N5AU and NU5B will be active from Anguilla Island as VP2EH and VP2EC
They will be active in CQ WW WPX SSB Contest 29-30 March 2014 as VP2E
VP2EH via N5AU , LOTW
VP2EC via N5AU , LOTW
VP2E via N5AU , LOTW
The name Anguilla derives from the word for "eel" in any of various Romance languages, probably chosen because of the island's eel-like shape.
Anguilla was first settled by Amerindian tribes who migrated from South America. The earliest Amerindian artifacts found on Anguilla have been dated to around 1300 BC, and remains of settlements date from 600 AD.The date of European discovery is uncertain: some sources claim that Columbus sighted the island in 1493, while others state that the island was first discovered by the French in 1564 or 1565.
Anguilla was first colonised by English settlers from Saint Kitts, beginning in 1650.The French temporarily took over the island in 1666 but under the Treaty of Breda it was returned to English control. In this early colonial period Anguilla sometimes served as a place of refuge. A Major John Scott who visited in September 1667 wrote of leaving the island "in good condition" and noted that in July 1668 "200 or 300 people fled thither in time of war."Other early arrivals included Europeans from Antigua & Barbuda and Barbados.

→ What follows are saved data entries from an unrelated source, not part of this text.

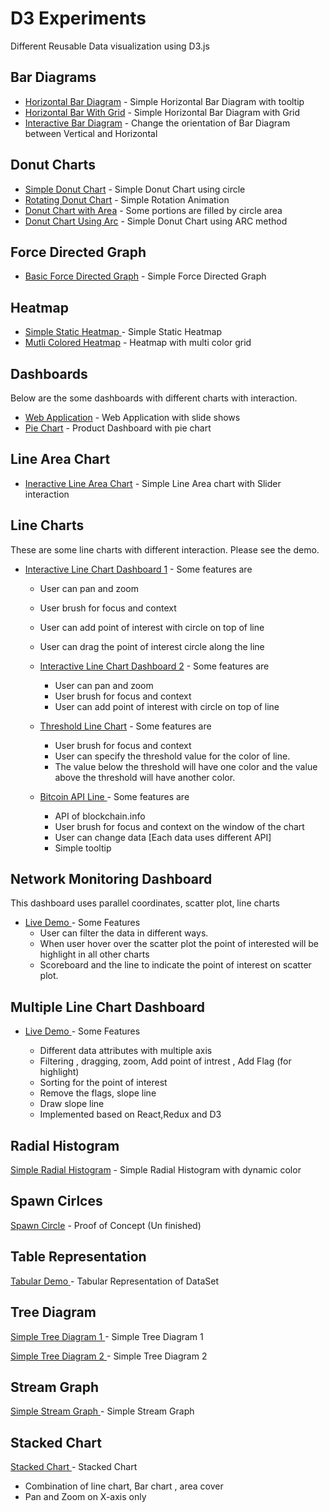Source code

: # D3 Experiments
Different Reusable Data visualization using D3.js

## Bar Diagrams 

* [Horizontal Bar Diagram](https://bikramkawan.github.io/D3/BarDiagram/HorizontalBar.html) - Simple Horizontal Bar Diagram with tooltip
* [Horizontal Bar With Grid](https://bikramkawan.github.io/D3/BarDiagram/HorizontalBarWithGrid.html) - Simple Horizontal Bar Diagram with Grid
* [Interactive Bar Diagram](https://bikramkawan.github.io/D3/BarDiagram/InteractiveVerticalBar/bargraph.html) - Change the orientation of Bar Diagram between Vertical and Horizontal

## Donut Charts

* [Simple Donut Chart](https://bikramkawan.github.io/D3/Donutchart/SimpleDonutChart.html) - Simple Donut Chart using circle
* [Rotating Donut Chart](https://bikramkawan.github.io/D3/Donutchart/MovingDonutChart.html) - Simple Rotation Animation
* [Donut Chart with Area](https://bikramkawan.github.io/D3/Donutchart/DonutChartArea.html) - Some portions are filled by circle area
* [Donut Chart Using Arc](https://bikramkawan.github.io/D3/Donutchart/DonutChartUsingArc.html) - Simple Donut Chart using ARC method


## Force Directed Graph

* [Basic Force Directed Graph](https://bikramkawan.github.io/D3/ForceDirectedGraph/demo.html) - Simple Force Directed Graph



## Heatmap

* [Simple Static Heatmap ](https://bikramkawan.github.io/D3/Heatmap/Simple-Static-Heatmap.html) - Simple Static Heatmap 
* [Mutli Colored Heatmap](https://bikramkawan.github.io/D3/Heatmap/heatmap.html) - Heatmap with multi color grid


## Dashboards

Below are the some dashboards with different charts with interaction.


* [Web Application](https://bikramkawan.github.io/D3/InteractiveDashboard/History/map.html) - Web Application with slide shows
* [Pie Chart](https://bikramkawan.github.io/D3/InteractiveDashboard/ProductWithPieChart/Susane.html) - Product Dashboard with pie chart


## Line Area Chart

* [Ineractive Line Area Chart](https://bikramkawan.github.io/D3/LineAreaChart/demo.html) - Simple Line Area chart with Slider interaction

## Line Charts

These are some line charts with different interaction. Please see the demo.

* [Interactive Line Chart Dashboard 1](https://bikramkawan.github.io/D3/LineChart/InteractiveDashboard/index.html) - Some features are

    * User can  pan and zoom
    * User brush for focus and context 
    * User can  add point of interest with circle on top of line 
    * User can  drag the point of interest circle along the line
    
    
  * [Interactive Line Chart Dashboard 2](https://bikramkawan.github.io/D3/LineChart/InteractiveDashboard/index.html) - Some features are

    * User can  pan and zoom
    * User brush for focus and context 
    * User can  add point of interest with circle on top of line 
    
      
  * [Threshold Line Chart](https://bikramkawan.github.io/D3/LineChart/LineWithThresholdValue/demo.html) - Some features are

    * User brush for focus and context 
    * User can specify the threshold value for the color of line. 
    * The value below the threshold will have one color and the value above the threshold will have another color. 
   
  * [Bitcoin API Line ](https://bikramkawan.github.io/D3/LineChart/LineChartBitCoinAPI/index.html) - Some features are
    * API of blockchain.info
    * User brush for focus and context on the window of the chart 
    * User can change data [Each data uses different API]
    * Simple tooltip

## Network Monitoring Dashboard
This dashboard uses parallel coordinates, scatter plot, line charts 

* [Live Demo ](https://bikramkawan.github.io/D3/ParallelCoordinate/index.html) - Some Features
    * User can filter the data in different ways.
    * When user hover over the scatter plot the point of interested will be highlight in all other charts
    * Scoreboard and the line to indicate the point of interest on scatter plot.

## Multiple Line Chart Dashboard
* [Live Demo ](http://multilinechart.surge.sh/) - Some Features
   
   * Different data attributes with multiple axis
   * Filtering , dragging, zoom, Add point of intrest , Add Flag (for highlight)
   * Sorting for the point of interest
   * Remove the flags, slope line
   * Draw slope line
   * Implemented based on React,Redux and D3


## Radial Histogram 

[Simple Radial Histogram](https://bikramkawan.github.io/D3/RadialHistogram/radialhistogram.html) - Simple Radial Histogram with dynamic color

## Spawn Cirlces

[Spawn Circle](https://bikramkawan.github.io/D3/SpawnCircle/spawncircle.html) - Proof of Concept (Un finished)

## Table Representation

[Tabular Demo ](https://bikramkawan.github.io/D3/Table/index.html) - Tabular Representation of DataSet 


## Tree Diagram 

[Simple Tree Diagram 1 ](https://bikramkawan.github.io/D3/TreeDiagram/Simple.html) - Simple Tree Diagram 1

[Simple Tree Diagram 2 ](https://bikramkawan.github.io/D3/TreeDiagram/SimpleTreeDiagram/index.html) - Simple Tree Diagram 2


## Stream Graph 

[Simple Stream Graph ](https://bikramkawan.github.io/D3/Streamgraph/dummy.html) - Simple Stream Graph


## Stacked Chart

[Stacked Chart ](https://bikramkawan.github.io/D3/StackedChart/index.html) - Stacked Chart
  * Combination of line chart, Bar chart , area cover
  * Pan and Zoom on X-axis only 


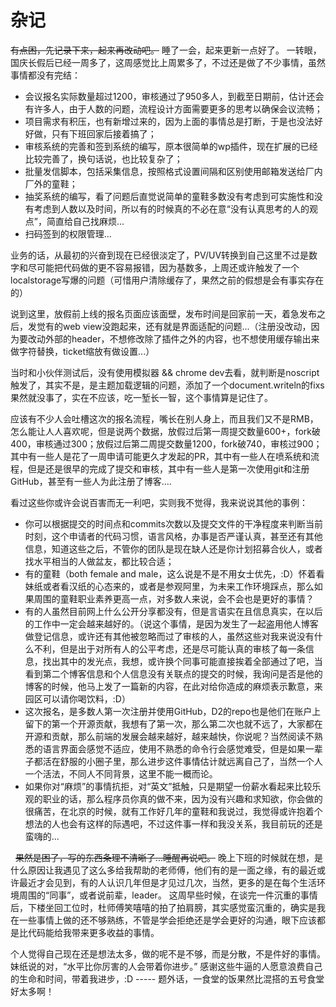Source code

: # 杂记

~~有点困，先记录下来，起来再改动吧。~~ 睡了一会，起来更新一点好了。 一转眼，国庆长假后已经一周多了，这周感觉比上周累多了，不过还是做了不少事情，虽然事情都没有完结：

*   会议报名实际数量超过1200，审核通过了950多人，到截至日期前，估计还会有许多人，由于人数的问题，流程设计方面需要更多的思考以确保会议流畅；
*   项目需求有积压，也有新增过来的，因为上面的事情总是打断，于是也没法好好做，只有下班回家后接着搞了；
*   审核系统的完善和签到系统的编写，原本很简单的wp插件，现在扩展的已经比较完善了，换句话说，也比较复杂了；
*   批量发信脚本，包括采集信息，按照格式设置间隔和区别使用邮箱发送给厂内厂外的童鞋；
*   抽奖系统的编写，看了问题后直觉说简单的童鞋多数没有考虑到可实施性和没有考虑到人数以及时间，所以有的时候真的不必在意“没有认真思考的人的观点”，简直给自己找麻烦...
*   扫码签到的权限管理...

业务的话，从最初的兴奋到现在已经很淡定了，PV/UV转换到自己这里不过是数字和尽可能把代码做的更不容易报错，因为基数多，上周还或许触发了一个localstorage写爆的问题（可惜用户清除缓存了，果然之前的假想是会有事实存在的）

说到这里，放假前上线的报名页面应该面壁，发布时间是回家前一天，着急发布之后，发觉有的web view没跑起来，还有就是界面适配的问题...（注册没改动，因为要改动外部的header，不想修改除了插件之外的内容，也不想使用缓存输出来做字符替换，ticket缩放有做设置...）

当时和小伙伴测试后，没有使用模拟器 && chrome dev去看，就判断是noscript触发了，其实不是，是主题加载逻辑的问题，添加了一个document.writeln的fixs果然就没事了，实在不应该，吃一堑长一智，这个事情算是记住了。

应该有不少人会吐槽这次的报名流程，嘴长在别人身上，而且我们又不是RMB，怎么能让人人喜欢呢，但是说两个数据，放假过后第一周提交数量600+，fork破400，审核通过300；放假过后第二周提交数量1200，fork破740，审核过900；其中有一些人是花了一周申请可能更久才发起的PR，其中有一些人在喷系统和流程，但是还是很早的完成了提交和审核，其中有一些人是第一次使用git和注册GitHub，甚至有一些人为此注册了博客....

看过这些你或许会说百害而无一利吧，实则我不觉得，我来说说其他的事例：

*   你可以根据提交的时间点和commits次数以及提交文件的干净程度来判断当前时刻，这个申请者的代码习惯，语言风格，办事是否严谨认真，甚至还有其他信息，知道这些之后，不管你的团队是现在缺人还是你计划招募合伙人，或者找水平相当的人做盆友，都比较合适；
*   有的童鞋（both female and male，这么说是不是不用女士优先，:D）怀着看妹纸或者看汉纸的心态来的，或者是参观阿里，为未来工作环境踩点，那么如果周围的童鞋职业素养更高一点，对多数人来说，会不会也是更好的事情？
*   有的人虽然目前网上什么公开分享都没有，但是言语实在且信息真实，在以后的工作中一定会越来越好的。（说这个事情，是因为发生了一起盗用他人博客做登记信息，或许还有其他被忽略而过了审核的人，虽然这些对我来说没有什么不利，但是出于对所有人的公平考虑，还是尽可能认真的审核了每一条信息，找出其中的发光点，我想，或许换个同事可能直接挨着全部通过了吧，当看到第二个博客信息和个人信息没有关联点的提交的时候，我询问是否是他的博客的时候，他马上发了一篇新的内容，在此对给你造成的麻烦表示歉意，来园区可以请你喝饮料，:D）
*   这次报名，是多数人第一次注册并使用GitHub，D2的repo也是他们在账户上留下的第一个开源贡献，我想有了第一次，那么第二次也就不远了，大家都在开源和贡献，那么前端的发展会越来越好，越来越快，你说呢？当然阅读不熟悉的语言界面会感觉不适应，使用不熟悉的命令行会感觉难受，但是如果一辈子都活在舒服的小圈子里，那么进步这件事情估计就远离自己了，当然一个人一个活法，不同人不同背景，这里不能一概而论。
*   如果你对“麻烦”的事情抗拒，对“英文”抵触，只是期望一份薪水看起来比较乐观的职业的话，那么程序员你真的做不来，因为没有兴趣和求知欲，你会做的很痛苦，在北京的时候，就有工作好几年的童鞋和我说过，我觉得或许抱着个想法的人也会有这样的际遇吧，不过这件事一样和我没关系，我目前玩的还是蛮嗨的...

  ~~果然是困了，写的东西条理不清晰了...睡醒再说吧。~~ 晚上下班的时候就在想，是什么原因让我遇见了这么多给我帮助的老师傅，他们有的是一面之缘，有的最近或许最近才会见到，有的人认识几年但是才见过几次，当然，更多的是在每个生活环境周围的“同事”，或者说前辈，leader。 这周早些时候，在谈完一件沉重的事情后，下楼坐回工位时，杜师傅笑嘻嘻的拍了拍肩膀，其实感觉蛮沉重的，确实是我在一些事情上做的还不够熟练，不管是学会拒绝还是学会更好的沟通，眼下应该都是比代码能给我带来更多收益的事情。

个人觉得自己现在还是想法太多，做的呢不是不够，而是分散，不是件好的事情。妹纸说的对，“水平比你厉害的人会带着你进步。” 感谢这些牛逼的人愿意浪费自己的生命和时间，带着我进步，:D ----- 题外话，一食堂的饭果然比混搭的五号食堂好太多啊！

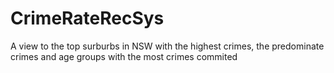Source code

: # CrimeRateRecSys
A view to the top surburbs in NSW with the highest crimes, the predominate crimes and age groups with the most crimes commited
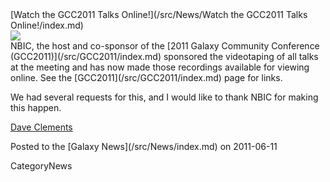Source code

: <div class='newsItemHeader'>[Watch the GCC2011 Talks Online!](/src/News/Watch the GCC2011 Talks Online!/index.md)</div>

<div class='right'><a href='/src/GCC2011/index.md'><img src="/src/Events/GCC2011LogoShort170.png" /></a></div>
NBIC, the host and co-sponsor of the [2011 Galaxy Community Conference (GCC2011)](/src/GCC2011/index.md) sponsored the videotaping of all talks at the meeting and has now made those recordings available for viewing online.  See the [GCC2011](/src/GCC2011/index.md) page for links.

We had several requests for this, and I would like to thank NBIC for making this happen.

[Dave Clements](/src/DaveClements/index.md)

<div class='newsItemFooter'>Posted to the [Galaxy News](/src/News/index.md) on 2011-06-11</div>

CategoryNews
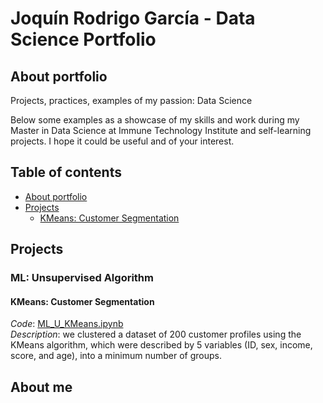 # Joquín Rodrigo García - Data Science Portfolio

## About portfolio
Projects, practices, examples of my passion: Data Science  

Below some examples as a showcase of my skills and work during my Master in Data Science at Immune Technology Institute and self-learning projects. 
I hope it could be useful and of your interest.

## Table of contents

* [About portfolio](#about-portfolio)
* [Projects](#projects)
  * [KMeans: Customer Segmentation](#kmeans:-Customer-Segmentation)






## Projects

### ML: Unsupervised Algorithm

#### KMeans: Customer Segmentation
_Code_: [ML_U_KMeans.ipynb](/ML_Unsupervised/KMeans/)  
_Description_: we clustered a dataset of 200 customer profiles using the KMeans algorithm, which were described by 5 variables (ID, sex, income, score, and age), into a minimum number of groups.



## About me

It is likely that some of these early Europeans brought enslaved Africans with them. Historians confirm that African slaves lived in the region in the early 17th century. For example, Africans from Senegal lived in St. Christopher (today St. Kitts) in 1626. By 1672 a slave depot existed on the island of Nevis, serving the Leeward Islands. While the time of African arrival in Anguilla is difficult to place precisely, archival evidence indicates a substantial African presence (at least 100) on the island by 1683.
While traditional histories of the region assume that the English were the first settlers of Anguilla under British rule, recent scholarship focused on Anguilla offers a different view. It places more significance on early sociocultural diversity. The research suggested that St. Christopher,Barbados, Nevis and Antigua may have been important points of origin. Regarding African origins, West Africa as well as Central Africa are both posited as the ancestral homelands of some of Anguilla's early African population.
During the early colonial period, Anguilla was administered by the British through Antigua, but in 1824 it was placed under the administrative control of nearby Saint Kitts. In 1967, Britain granted Saint Kitts and Nevis full internal autonomy, and Anguilla was also incorporated into the new unified dependency, named Saint Christopher-Nevis-Anguilla, against the wishes of many Anguillians. This led to two rebellions in 1967 and 1969 (Anguillian Revolution), headed by Ronald Webster, and a brief period as a self-declared independent republic. The goal of the revolution was not independence per se, but rather independence from Saint Kitts and Nevis, and a return to being a British colony. British authority was fully restored in July 1971, and in 1980 Anguilla was finally allowed to secede from Saint Kitts and Nevis and become a separate British Crown colony (now a British overseas territory).